Buruk Sangka
#FlashFiction
Terkaget ia tatkala melihat
“Oh tidak, gerangan apa yang muncul!”
Nafas sesak ia melangkah di samping kasur
“Makhluk buruk rupa gentayang menakutiku”
Ia berujar bisu mengambil kamera
“Tahulah aku kini”
Ia berujar tatkala flash kamera memantul di cermin
itu dan ia tersenyum lucu.
Hujan
#Creepypasta
Aku terbangun dari mimpiku. Kurasakan tetes air
menitik di wajahku hingga sampah di langit-langit menyapu wajahku dan
menggelikannya. Aku kibaskan semua dalam mata tertutup, tiada terbuka sejak
awal dan kembali kutidur.
“Ayah, apakah atap rumah kita bocor dan hujan
semalam?” tanyaku keesokannya
“Lihatlah tanah, kering tak basah. Apa itu di
wajahmu nak?” tanya ayahku kembali
Aku melihat cermin dan mendapati darah kering
meliputi pipi dan pelipisku.

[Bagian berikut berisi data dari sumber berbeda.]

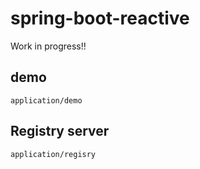 # spring-boot-reactive

Work in progress!! 

## demo
```
application/demo
```

## Registry server 
```
application/regisry
```
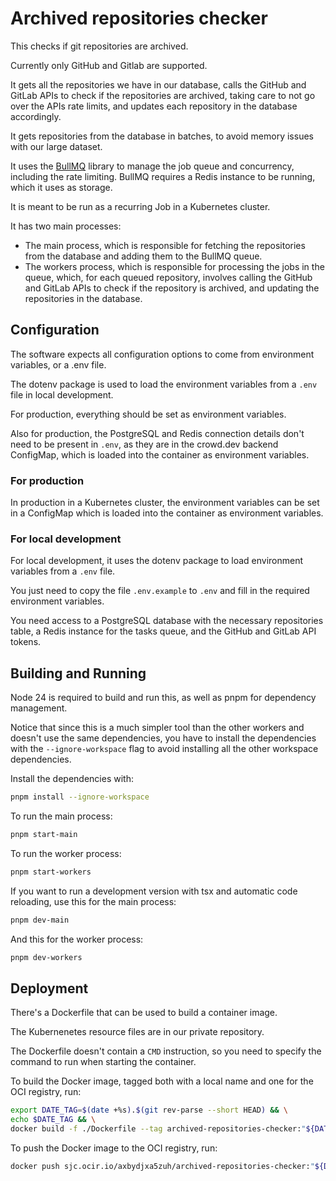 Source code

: # Archived repositories checker

This checks if git repositories are archived.

Currently only GitHub and Gitlab are supported.

It gets all the repositories we have in our database, calls the GitHub and GitLab APIs to check if the
repositories are archived, taking care to not go over the APIs rate limits, and updates each repository in the database
accordingly.

It gets repositories from the database in batches, to avoid memory issues with our large dataset.

It uses the [BullMQ](https://bullmq.io/) library to manage the job queue and concurrency, including the rate limiting.
BullMQ requires a Redis instance to be running, which it uses as storage.

It is meant to be run as a recurring Job in a Kubernetes cluster.

It has two main processes:
- The main process, which is responsible for fetching the repositories from the database and adding them to the
  BullMQ queue.
- The workers process, which is responsible for processing the jobs in the queue, which, for each queued repository,
  involves calling the GitHub and GitLab APIs to check if the repository is archived, and updating the repositories in 
  the database.

## Configuration

The software expects all configuration options to come from environment variables, or a .env file.

The dotenv package is used to load the environment variables from a `.env` file in local development.

For production, everything should be set as environment variables.

Also for production, the PostgreSQL and Redis connection details don't need to be present in `.env`, as they are
in the crowd.dev backend ConfigMap, which is loaded into the container as environment variables.

### For production

In production in a Kubernetes cluster, the environment variables can be set in a ConfigMap which is loaded into the
container as environment variables.

### For local development

For local development, it uses the dotenv package to load environment variables from a `.env` file.

You just need to copy the file `.env.example` to `.env` and fill in the required environment variables.

You need access to a PostgreSQL database with the necessary repositories table, a Redis instance for the tasks queue, 
and the GitHub and GitLab API tokens.


## Building and Running

Node 24 is required to build and run this, as well as pnpm for dependency management.

Notice that since this is a much simpler tool than the other workers and doesn't use the same dependencies, you have to
install the dependencies with the `--ignore-workspace` flag to avoid installing all the other workspace dependencies.

Install the dependencies with:

```bash
pnpm install --ignore-workspace
```

To run the main process:

```bash
pnpm start-main
```

To run the worker process:

```bash
pnpm start-workers
```

If you want to run a development version with tsx and automatic code reloading, use this for the main process:

```bash
pnpm dev-main
```

And this for the worker process:

```bash
pnpm dev-workers
```


## Deployment

There's a Dockerfile that can be used to build a container image.

The Kubernenetes resource files are in our private repository.

The Dockerfile doesn't contain a `CMD` instruction, so you need to specify the command to run when starting the
container.

To build the Docker image, tagged both with a local name and one for the OCI registry, run:

```bash
export DATE_TAG=$(date +%s).$(git rev-parse --short HEAD) && \
echo $DATE_TAG && \
docker build -f ./Dockerfile --tag archived-repositories-checker:"${DATE_TAG}" --tag sjc.ocir.io/axbydjxa5zuh/archived-repositories-checker:"${DATE_TAG}" .
```
To push the Docker image to the OCI registry, run:

```bash
docker push sjc.ocir.io/axbydjxa5zuh/archived-repositories-checker:"${DATE_TAG}"
```
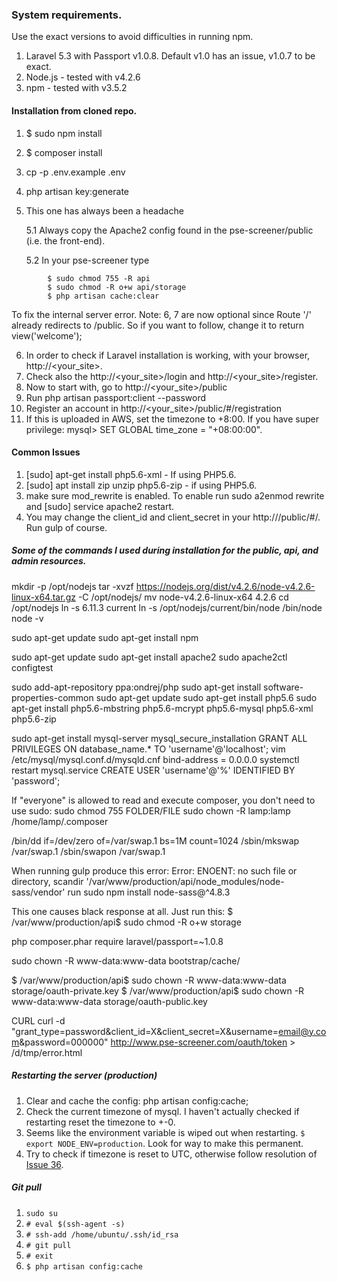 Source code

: ### System requirements.

Use the exact versions to avoid difficulties in running npm.
1. Laravel 5.3 with Passport v1.0.8. Default v1.0 has an issue, v1.0.7 to be exact.
2. Node.js - tested with v4.2.6
3. npm - tested with v3.5.2

#### Installation from cloned repo.

1. $ sudo npm install
2. $ composer install
3. cp -p .env.example .env
4. php artisan key:generate
5. This one has always been a headache
	
	5.1 Always copy the Apache2 config found in the pse-screener/public (i.e. the front-end).

	5.2 In your pse-screener type
```
		$ sudo chmod 755 -R api
		$ sudo chmod -R o+w api/storage
		$ php artisan cache:clear
```
To fix the internal server error.
Note: 6, 7 are now optional since Route '/' already redirects to /public. So if you want to follow, change it to return view('welcome');

6. In order to check if Laravel installation is working, with your browser, http://<your_site>.
7. Check also the http://<your_site>/login and http://<your_site>/register.
8. Now to start with, go to http://<your_site>/public
9. Run php artisan passport:client --password
10. Register an account in http://<your_site>/public/#/registration
11. If this is uploaded in AWS, set the timezone to +8:00. If you have super privilege: mysql> SET GLOBAL time_zone = "+08:00:00".

#### Common Issues

1. [sudo] apt-get install php5.6-xml - If using PHP5.6.
2. [sudo] apt install zip unzip php5.6-zip - if using PHP5.6.
3. make sure mod_rewrite is enabled. To enable run sudo a2enmod rewrite and [sudo] service apache2 restart.
4. You may change the client_id and client_secret in your http://<mysite>/public/#/. Run gulp of course.


##### Some of the commands I used during installation for the public, api, and admin resources.

mkdir -p /opt/nodejs
tar -xvzf https://nodejs.org/dist/v4.2.6/node-v4.2.6-linux-x64.tar.gz -C /opt/nodejs/
mv node-v4.2.6-linux-x64 4.2.6
cd /opt/nodejs
ln -s 6.11.3 current
ln -s /opt/nodejs/current/bin/node /bin/node
node -v

sudo apt-get update
sudo apt-get install npm

sudo apt-get update
sudo apt-get install apache2
sudo apache2ctl configtest

sudo add-apt-repository ppa:ondrej/php
sudo apt-get install software-properties-common
sudo apt-get update
sudo apt-get install php5.6
sudo apt-get install php5.6-mbstring php5.6-mcrypt php5.6-mysql php5.6-xml php5.6-zip

sudo apt-get install mysql-server
mysql_secure_installation
GRANT ALL PRIVILEGES ON database_name.* TO 'username'@'localhost';
vim /etc/mysql/mysql.conf.d/mysqld.cnf
bind-address            = 0.0.0.0
systemctl restart mysql.service
CREATE USER 'username'@'%' IDENTIFIED BY 'password';

If "everyone" is allowed to read and execute composer, you don't need to use sudo:
sudo chmod 755 FOLDER/FILE
sudo chown -R lamp:lamp /home/lamp/.composer


/bin/dd if=/dev/zero of=/var/swap.1 bs=1M count=1024
/sbin/mkswap /var/swap.1
/sbin/swapon /var/swap.1

When running gulp produce this error: Error: ENOENT: no such file or directory, scandir '/var/www/production/api/node_modules/node-sass/vendor'
run sudo npm install node-sass@^4.8.3

This one causes black response at all. Just run this:
$ /var/www/production/api$ sudo chmod -R o+w storage

php composer.phar require laravel/passport=~1.0.8

sudo chown -R www-data:www-data bootstrap/cache/

$ /var/www/production/api$ sudo chown -R www-data:www-data storage/oauth-private.key
$ /var/www/production/api$ sudo chown -R www-data:www-data storage/oauth-public.key

CURL
curl -d "grant_type=password&client_id=X&client_secret=X&username=email@y.com&password=000000" http://www.pse-screener.com/oauth/token > /d/tmp/error.html

##### Restarting the server (production)
1. Clear and cache the config: php artisan config:cache;
2. Check the current timezone of mysql. I haven't actually checked if restarting reset the timezone to +-0.
3. Seems like the environment variable is wiped out when restarting. `$ export NODE_ENV=production`. Look for way to make this permanent.
4. Try to check if timezone is reset to UTC, otherwise follow resolution of [Issue 36](https://github.com/pse-screener/api/issues/36).

##### Git pull
1. `sudo su`
2. `# eval $(ssh-agent -s)`
3. `# ssh-add /home/ubuntu/.ssh/id_rsa`
4. `# git pull`
5. `# exit`
6. `$ php artisan config:cache`
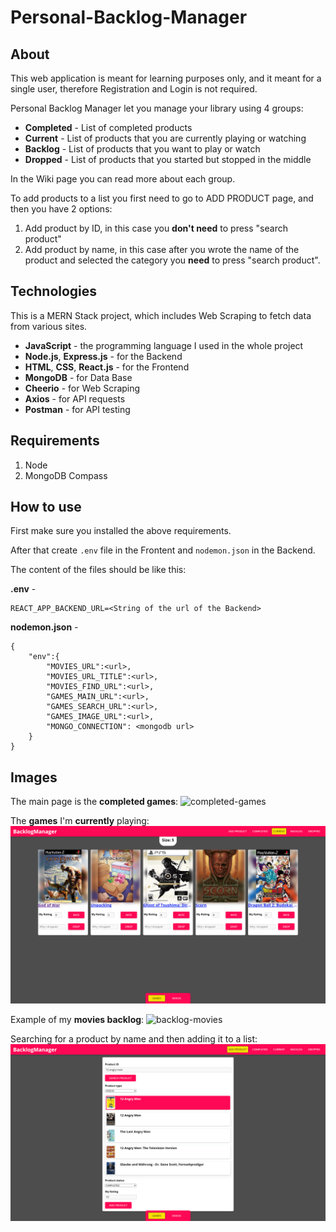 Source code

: # Personal-Backlog-Manager

## About
This web application is meant for learning purposes only, and it meant for a single user, therefore Registration and Login is not required.

Personal Backlog Manager let you manage your library using 4 groups:
* **Completed** - List of completed products
* **Current** - List of products that you are currently playing or watching
* **Backlog** - List of products that you want to play or watch
* **Dropped** - List of products that you started but stopped in the middle

In the Wiki page you can read more about each group.

To add products to a list you first need to go to ADD PRODUCT page, and then you have 2 options:
1. Add product by ID, in this case you **don't need** to press "search product"
2. Add product by name, in this case after you wrote the name of the product and selected the category you **need** to press "search product".

## Technologies
This is a MERN Stack project, which includes Web Scraping to fetch data from various sites.
* **JavaScript** - the programming language I used in the whole project
* **Node.js**, **Express.js** - for the Backend
* **HTML**, **CSS**, **React.js** - for the Frontend
* **MongoDB** - for Data Base
* **Cheerio** - for Web Scraping
* **Axios** - for API requests
* **Postman** - for API testing

## Requirements
1. Node
2. MongoDB Compass

## How to use
First make sure you installed the above requirements.

After that create `.env` file in the Frontent and `nodemon.json` in the Backend.

The content of the files should be like this:

**.env** -
```
REACT_APP_BACKEND_URL=<String of the url of the Backend>
```

**nodemon.json** - 
```
{
    "env":{
        "MOVIES_URL":<url>,
        "MOVIES_URL_TITLE":<url>,
        "MOVIES_FIND_URL":<url>,
        "GAMES_MAIN_URL":<url>,
        "GAMES_SEARCH_URL":<url>,
        "GAMES_IMAGE_URL":<url>,
        "MONGO_CONNECTION": <mongodb url>
    }
}
```

## Images
The main page is the **completed games**:
![completed-games](https://github.com/OkaviDaniel/Personal-Backlog-Manager/blob/main/images/completed-games.png)

The **games** I'm **currently** playing:
![current-games](https://github.com/OkaviDaniel/Personal-Backlog-Manager/blob/main/images/current-games.png)

Example of my **movies backlog**:
![backlog-movies](https://github.com/OkaviDaniel/Personal-Backlog-Manager/blob/main/images/backlog-movies.png)

Searching for a product by name and then adding it to a list:
![add-product](https://github.com/OkaviDaniel/Personal-Backlog-Manager/blob/main/images/add-product.png)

Apakah tadi malam hujan darah?
Ayah
#Creepypasta
Terkejutku kala mendengar TV dan kipas angin hidup.
“Oh, ayah belum tidur”
Kembali kutidur.
Shubuh menjelang dan aku terbangun teringatku bahwa
aku tinggal sendiri di rumah kost.
Hilang
#FlashFiction
“ Penaku hilang! Mana penaku! Heh kamu yang maling
ya?” Fakhri menjerit di dalam kelas
“Bukan aku”
“Heh kamu ya yang maling?” ia berpaling ke yang lain
“Bukan aku lah”
“Jadi siapa yang maling?”
Seseorang memegang telinganya
“Nah, penanya keselip di telingamu” ujar Ari di
belakangnya.
Fakhri pun tersipu malu.
Haus
#Creepypasta
Ada gelas di atas meja, aku haus. Tatkala kuminum
rasanya nikmat, tatkala kusenter ialah darah.
Lelah
#Tweetfiction
Aku lelah. Kurebahkan kepala di bantal yang basah
oleh air mata bundaku. Bersandinglah kini air mataku dan bundaku.